My AIDS work began in 1985. I watched about 40 individuals pass away, over the course of two years, down at Bailey House in New York’s Greenwich Village, the first program to offer emergency and permanent housing for people with AIDS. Then in 1987, I was going up to the Whitney Biennial and found this woman on the street outside. Her name was Venus. She was homeless, a former dancer, an IV-drug user. And she was positive. As time passed, we became best friends, almost like brother and sister. Our families got to know each other.

One night in 1993, we were hanging out. It was hot. She ran into the spray of a fire hydrant. She was only in there for 30 seconds. I had maybe five, six frames.
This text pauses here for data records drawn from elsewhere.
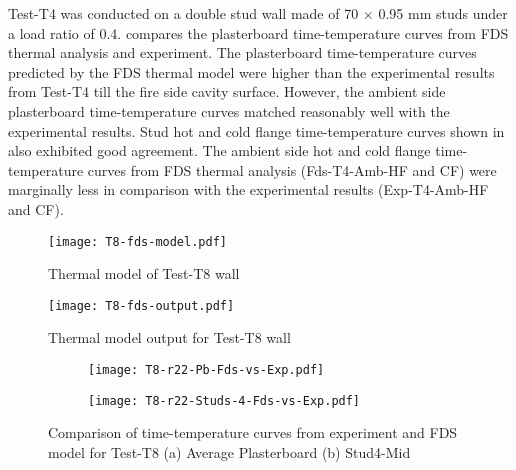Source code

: Test-T4 was conducted on a double stud wall made of 70 $\times$ 0.95 mm studs under a load ratio of 0.4.  compares the plasterboard time-temperature curves from FDS thermal analysis and experiment. The plasterboard time-temperature curves predicted by the FDS thermal model were higher than the experimental results from Test-T4 till the fire side cavity surface. However, the ambient side plasterboard time-temperature curves matched reasonably well with the experimental results. Stud hot and cold flange time-temperature curves shown in  also exhibited good agreement. The ambient side hot and cold flange time-temperature curves from FDS thermal analysis (Fds-T4-Amb-HF and CF) were marginally less in comparison with the experimental results (Exp-T4-Amb-HF and CF).
\begin{figure}[htbp]
	\centering
		\texttt{[image: T8-fds-model.pdf]}
		\caption{Thermal model of Test-T8 wall}
		\label{fig:T8-fds-model}
\end{figure}
\begin{figure}[htbp]
	\centering
		\texttt{[image: T8-fds-output.pdf]}
		\caption{Thermal model output for Test-T8 wall}
		\label{fig:T8-fds-output}
\end{figure}
\begin{figure}[!htbp]
	\centering
	\begin{subfigure}[b]{0.7\textwidth}
		\centering
		\texttt{[image: T8-r22-Pb-Fds-vs-Exp.pdf]}
		\caption{}
		\label{subfig:T8-r22-Pb-Fds-vs-Exp}
	\end{subfigure}
	\begin{subfigure}[b]{0.6\textwidth}
		\centering
		\texttt{[image: T8-r22-Studs-4-Fds-vs-Exp.pdf]}
		\caption{}
		\label{subfig:T8-r22-Studs-4-Fds-vs-Exp}
	\end{subfigure}
	   \caption{Comparison of time-temperature curves from experiment and FDS model for Test-T8 (a) Average Plasterboard (b) Stud4-Mid}
	   \label{fig:fds-output-pb-studs-t8}
\end{figure}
What happened, though, was that an entire body of work evolved out of that one moment. I soon realized that my photographs of Venus and other people with HIV were moving from a documentary style to a more spiritual style. These people had lives, they had souls. From a photographic standpoint, shocking wasn’t my point. Humanizing was. I wanted capture that energy, that life force she had. Venus was a long-term survivor. (She passed away in 1997, a decade after I met her.) I was trying to get at more internalized pictures, moving to controlled situations. I began to photograph dozens of people with AIDS and, as I did, I got rid of external influences. Many of the subjects are partially nude or have a white or a black background so that a viewer would not be influenced by the environment or the subjects’ clothing. I wanted to strip the surroundings away to get raw emotion and a spiritual feeling.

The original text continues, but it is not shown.